When I read this 1915 article on the wall of the Avondale Estates exhibit, I had just finished reading an opinion column in the New York Times that morning about this period, when President Woodrow Wilson was officially segregating the U.S. government and his administration was naming military bases after Confederate generals. Wilson, a religious Southerner who was president of Princeton University, fastened the myth of a “Lost Cause” of honorable Southern warriors into federal policy. “Why America Joined the Cult of the Confederacy,” the column in the Times, points out that this was also a time of community-wide spectacle lynching to terrorize Blacks throughout the Deep South.
The article in The Atlanta Constitution doesn’t say anything about race. It’s all about “patriotic women,” honor, nobility and “the heroism of the confederate cause.” And it seems that Gutzon Borglum, the Danish-American from out West, was fully taken in by this perspective. He even joined the Klan.

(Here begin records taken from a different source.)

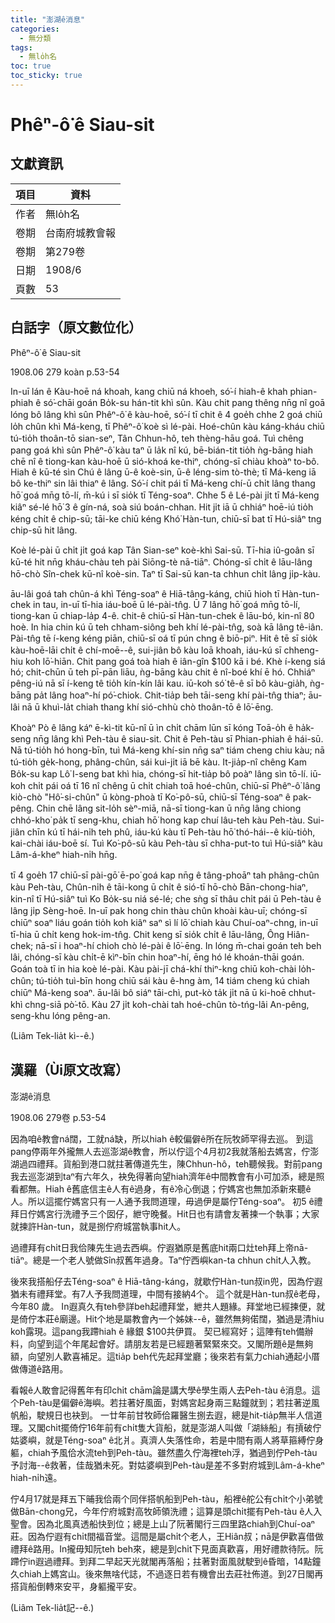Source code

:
 ```yaml
---
title: "澎湖ê消息"
categories:
  - 無分類
tags:
  - 無lo̍h名
toc: true
toc_sticky: true
---
```


# Phêⁿ-ô͘ ê Siau-sit

## 文獻資訊

| 項目 | 資料 |
|---|---|
| 作者 | 無lo̍h名 |
| 卷期 | 台南府城教會報 |
| 卷期 | 第279卷 |
| 日期 | 1908/6 |
| 頁數 | 53 |

## 白話字（原文數位化）

Phêⁿ-ô͘ ê Siau-sit

1908.06 279 koàn p.53-54

In-uī lán ê Kàu-hoē ná khoah, kang chiū ná khoeh, só͘-í hiah-ê khah phian-phiah ê só͘-chāi goán Bo̍k-su hán-tit khì sûn. Kàu chit pang thêng nn̄g nî goā lóng bô lâng khì sûn Phêⁿ-ô͘ ê kàu-hoē, só͘-í tī chit ê 4 goe̍h chhe 2 goá chiū lo̍h chûn khì Má-keng, tī Phêⁿ-ô͘ koè sì lé-pài. Hoé-chûn kàu káng-kháu chiū tú-tio̍h thoân-tō sian-seⁿ, Tân Chhun-hô, teh thèng-hāu goá. Tuì chêng pang goá khì sûn Phêⁿ-ô͘ kàu taⁿ ū la̍k nî kú, bē-bián-tit tio̍h ǹg-bāng hiah chē nî ê tiong-kan kàu-hoē ū sió-khoá ke-thiⁿ, chóng-sī chiàu khoàⁿ to-bô. Hiah ê kū-té sìn Chú ê lâng ū-ê koè-sin, ū-ê léng-sim tò-thè; tī Má-keng iā bô ke-thiⁿ sin lâi thiaⁿ ê lâng. Só͘-í chit pái tī Má-keng chí-ū chi̍t lâng thang hō͘ goá mn̄g tō-lí, m̄-kú i sī sio̍k tī Téng-soaⁿ. Chhe 5 ê Lé-pài ji̍t tī Má-keng kiâⁿ sé-lé hō͘ 3 ê gín-ná, soà siú boán-chhan. Hit ji̍t iā ū chhiáⁿ hoē-iú tio̍h kéng chi̍t ê chip-sū; tāi-ke chiū kéng Khó͘ Hàn-tun, chiū-sī bat tī Hú-siâⁿ tng chip-sū hit lâng.

Koè lé-pài ū chi̍t ji̍t goá kap Tân Sian-seⁿ koè-khì Sai-sū. Tī-hia iû-goân sī kū-té hit nn̄g kháu-chàu teh pài Siōng-tè nā-tiāⁿ. Chóng-sī chi̍t ê lāu-lâng hō-chò Sîn-chek kū-nî koè-sin. Taⁿ tī Sai-sū kan-ta chhun chi̍t lâng ji̍p-kàu.

āu-lâi goá tah chûn-á khì Téng-soaⁿ ê Hiā-tâng-káng, chiū hioh tī Hàn-tun-chek in tau, in-uī tī-hia iáu-boē ū lé-pài-tn̂g. Ū 7 lâng hō͘ goá mn̄g tō-lí, tiong-kan ū chiap-la̍p 4-ê. chit-ê chiū-sī Hàn-tun-chek ê lāu-bó, kin-nî 80 hoè. In hia chin kú ū teh chham-siông beh khí lé-pài-tn̂g, soà kā lâng tê-iân. Pài-tn̂g tē í-keng kéng piān, chiū-sī oá tī pún chng ê biō-piⁿ. Hit ê tē sī sio̍k kàu-hoē-lāi chi̍t ê chí-moē--ê, sui-jiân bô kàu loā khoah, iáu-kú sī chheng-hiu koh lō͘-hiān. Chit pang goá toà hiah ê iân-gîn $100 kā i bé. Khè í-keng siá hó; chit-chūn ū teh pī-pān liāu, ǹg-bāng kàu chit ê nî-boé khí ē hó. Chhiáⁿ pêng-iú nā sī í-keng tê tio̍h kín-kín lâi kau. iū-koh só͘ tê-ê sī bô kàu-gia̍h, ǹg-bāng pa̍t lâng hoaⁿ-hí pó͘-chiok. Chit-tia̍p beh tāi-seng khí pài-tn̂g thiaⁿ; āu-lâi nā ū khuì-la̍t chiah thang khí sió-chhù chò thoân-tō ê lō͘-ēng.

Khoàⁿ Pò ê lâng káⁿ ē-kì-tit kū-nî ū ìn chi̍t chām lūn sī kóng Toā-o̍h ê ha̍k-seng nn̄g lâng khì Peh-tàu ê siau-sit. Chit ê Peh-tàu sī Phian-phiah ê hái-sū. Nā tú-tio̍h hó hong-bīn, tuì Má-keng khí-sin nn̄g saⁿ tiám cheng chiu kàu; nā tú-tio̍h ge̍k-hong, phâng-chûn, sái kui-ji̍t iā bē kàu. It-jia̍p-nî chêng Kam Bo̍k-su kap Lô͘ I-seng bat khì hia, chóng-sī hit-tia̍p bô poàⁿ lâng sìn tō-lí. iū-koh chi̍t pái oá tī 16 nî chêng ū chi̍t chiah toā hoé-chûn, chiū-sī Phêⁿ-ô͘ lâng kiò-chò "Hô͘-si-chûn" ū kòng-phoà tī Ko͘-pô-sū, chiū-sī Téng-soaⁿ ê pak-pêng. Chin chē lâng sit-lo̍h sèⁿ-miā, nā-sī tiong-kan ū nn̄g lâng chiong chhó-kho͘ pa̍k tī seng-khu, chiah hō͘ hong kap chuí lâu-teh kàu Peh-tàu. Sui-jiân chīn kú tī hái-ni̍h teh phû, iáu-kú kàu tī Peh-tàu hō͘ thó-hái--ê kiù-tio̍h, kai-chài iáu-boē sí. Tuì Ko͘-pô-sū kàu Peh-tàu sī chha-put-to tuì Hú-siâⁿ kàu Lâm-á-kheⁿ hiah-ni̍h hn̄g.

tī 4 goe̍h 17 chiū-sī pài-gō͘ ē-po͘ goá kap nn̄g ê tâng-phoāⁿ tah phâng-chûn kàu Peh-tàu, Chûn-ni̍h ê tāi-kong ū chi̍t ê sió-tī hō-chò Bān-chong-hiaⁿ, kin-nî tī Hú-siâⁿ tuì Ko Bo̍k-su niá sé-lé; che sǹg sī thâu chi̍t pái ū Peh-tàu ê lâng ji̍p Sèng-hoē. In-uī pak hong chin thàu chûn khoài kàu-uī; chóng-sī chiūⁿ soaⁿ liáu goán tio̍h koh kiâⁿ saⁿ sì lí lō͘ chiah kàu Chuí-oaⁿ-chng, in-uī tī-hia ū chi̍t keng hok-im-tn̂g. Chit keng sī sio̍k chi̍t ê lāu-lâng, Ông Hiân-chek; nā-sī i hoaⁿ-hí chioh chò lé-pài ê lō͘-ēng. In lóng m̄-chai goán teh beh lâi, chóng-sī kàu chi̍t-ē kìⁿ-bīn chin hoaⁿ-hí, ēng hó lé khoán-thāi goán. Goán toà tī in hia koè lé-pài. Kàu pài-jī chá-khí thiⁿ-kng chiū koh-chài lo̍h-chûn; tú-tio̍h tuì-bīn hong chiū sái kàu ê-hng àm, 14 tiám cheng kú chiah chiūⁿ Má-keng soaⁿ. āu-lâi bô siáⁿ tāi-chì, put-kò ta̍k ji̍t nā ū ki-hoē chhut-khì chng-siā pò͘-tō. Kàu 27 ji̍t koh-chài tah hoé-chûn tò-tńg-lâi An-pêng, seng-khu lóng pêng-an.

(Liâm Tek-lia̍t kì--ê.)

## 漢羅（Ùi原文改寫）

澎湖ê消息

1908.06 279卷 p.53-54

因為咱ê教會ná闊，工就ná缺，所以hiah ê較偏僻ê所在阮牧師罕得去巡。 到這pang停兩年外攏無人去巡澎湖ê教會，所以佇這个4月初2我就落船去媽宮，佇澎湖過四禮拜。貨船到港口就拄著傳道先生，陳Chhun-hô，teh聽候我。對前pang我去巡澎湖到taⁿ有六年久，袂免得著向望hiah濟年ê中間教會有小可加添，總是照看都無。Hiah ê舊底信主ê人有ê過身，有ê冷心倒退；佇媽宮也無加添新來聽ê人。所以這擺佇媽宮只有一人通予我問道理，毋過伊是屬佇Téng-soaⁿ。 初5 ê禮拜日佇媽宮行洗禮予三个囡仔，紲守晚餐。Hit日也有請會友著揀一个執事；大家就揀許Hàn-tun，就是捌佇府城當執事hit人。

過禮拜有chi̍t日我佮陳先生過去西嶼。佇遐猶原是舊底hit兩口灶teh拜上帝nā-tiāⁿ。總是一个老人號做Sîn叔舊年過身。Taⁿ佇西嶼kan-ta chhun chi̍t人入教。

後來我搭船仔去Téng-soaⁿ ê Hiā-tâng-káng，就歇佇Hàn-tun叔in兜，因為佇遐猶未有禮拜堂。有7人予我問道理，中間有接納4个。 這个就是Hàn-tun叔ê老母，今年80 歲。 In遐真久有teh參詳beh起禮拜堂，紲共人題緣。拜堂地已經揀便，就是倚佇本莊ê廟邊。Hit个地是屬教會內一个姊妹--ê，雖然無夠偌闊，猶過是清hiu koh露現。這pang我蹛hiah ê 緣銀 $100共伊買。 契已經寫好；這陣有teh備辦料，向望到這个年尾起會好。請朋友若是已經題著緊緊來交。又閣所題ê是無夠額，向望別人歡喜補足。這tia̍p beh代先起拜堂廳；後來若有氣力chiah通起小厝做傳道ê路用。

看報ê人敢會記得舊年有印chi̍t chām論是講大學ê學生兩人去Peh-tàu ê消息。這个Peh-tàu是偏僻ê海嶼。若拄著好風面，對媽宮起身兩三點鐘就到；若拄著逆風帆船，駛規日也袂到。 一廿年前甘牧師佮羅醫生捌去遐，總是hit-tia̍p無半人信道理。又閣chi̍t擺倚佇16年前有chi̍t隻大貨船，就是澎湖人叫做「湖絲船」有摃破佇姑婆嶼，就是Téng-soaⁿ ê北爿。真濟人失落性命，若是中間有兩人將草箍縛佇身軀，chiah予風佮水流teh到Peh-tàu。雖然盡久佇海裡teh浮，猶過到佇Peh-tàu予討海--ê救著，佳哉猶未死。對姑婆嶼到Peh-tàu是差不多對府城到Lâm-á-kheⁿ hiah-ni̍h遠。

佇4月17就是拜五下晡我佮兩个同伴搭帆船到Peh-tàu，船裡ê舵公有chi̍t个小弟號做Bān-chong兄，今年佇府城對高牧師領洗禮；這算是頭chi̍t擺有Peh-tàu ê人入聖會。因為北風真透船快到位；總是上山了阮著閣行三四里路chiah到Chuí-oaⁿ莊。因為佇遐有chi̍t間福音堂。這間是屬chi̍t个老人，王Hiân叔；nā是伊歡喜借做禮拜ê路用。In攏毋知阮teh beh來，總是到chi̍t下見面真歡喜，用好禮款待阮。阮蹛佇in遐過禮拜。到拜二早起天光就閣再落船；拄著對面風就駛到ê昏暗，14點鐘久chiah上媽宮山。後來無啥代誌，不過逐日若有機會出去莊社佈道。到27日閣再搭貨船倒轉來安平，身軀攏平安。

(Liâm Tek-lia̍t記--ê.)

To him, the Civil War was America’s Iliad, a heroic tragedy (having nothing to do with emancipation) worthy of grandiose art. The article quotes at length something he had written in an art magazine about memorializing Lincoln, which was underway in the construction of the Lincoln Memorial.
Borglum didn’t design the statue of a sitting Abraham Lincoln (which was made of Georgia marble), or its giant temple. But he described what they should express. “A simple, honest, sincere, inspired, true creature that knew the straight road and went right through and brushed the unimportant aside. You will pick the particular giants who built this country – Hamilton, Washington, Jefferson, Franklin. Those men will have an honorable place in that monument, and out of that group, going way back into the early eighteen hundreds, will arise this boy. We will assemble Grant, Sherman, Sheridan, Seward, Stanton, and you will see him associated with them down through the friezes that will ornament this temple whenever it is built. . . .On the other side of the monument you will see struggling honestly pushing forward the southern cause, Lee, Stuart, Johnson, and then you will see them all united and the whole thing will close.”
This was how the Civil War looked to a certain artistic mind, as it looked at the time to an overwhelmingly white population outside the South, eager for healing, reunion and progress without having to face the meaning of the Great Migration out of the South. Borglum wasn’t deterred, if he even knew about it, by the “impressive services” held that Thanksgiving of 1915 atop Stone Mountain by a “new” secret organization calling itself the Knights of the Ku Klux Klan (according to another Atlanta Constitution article on the wall of exhibit on Avondale Estates).
Borglum moved to Avondale Estates in 1924 to begin overseeing the carving of Confederate leaders on horseback, embossed on the side of the great granite outcropping. They remain there today. But the sculptor got only as far as the head of Robert E. Lee in 1925. That’s when Gutzon Borglum had a falling out with the United Daughters of the Confederacy and left. The split was said to be about money. I do wonder, though, if it was really about vision.The next sculptor re-designed the plan at a smaller scale, and blasted away Borglum’s head of Lee.
Borglum found another monumental project after that. He moved to South Dakota and created Mount Rushmore.
Hi Doug,
Reading your Docs and musings transports me back to the time more essays offered what I might call narrative thinking.
Such essays offered conversational thinking, minds at work. They exhibit the background of history, its link to our humanity, and a sense that such a literary exchange can invite the reader to think along the path of the writer.
I always enjoy the literary walk you offer.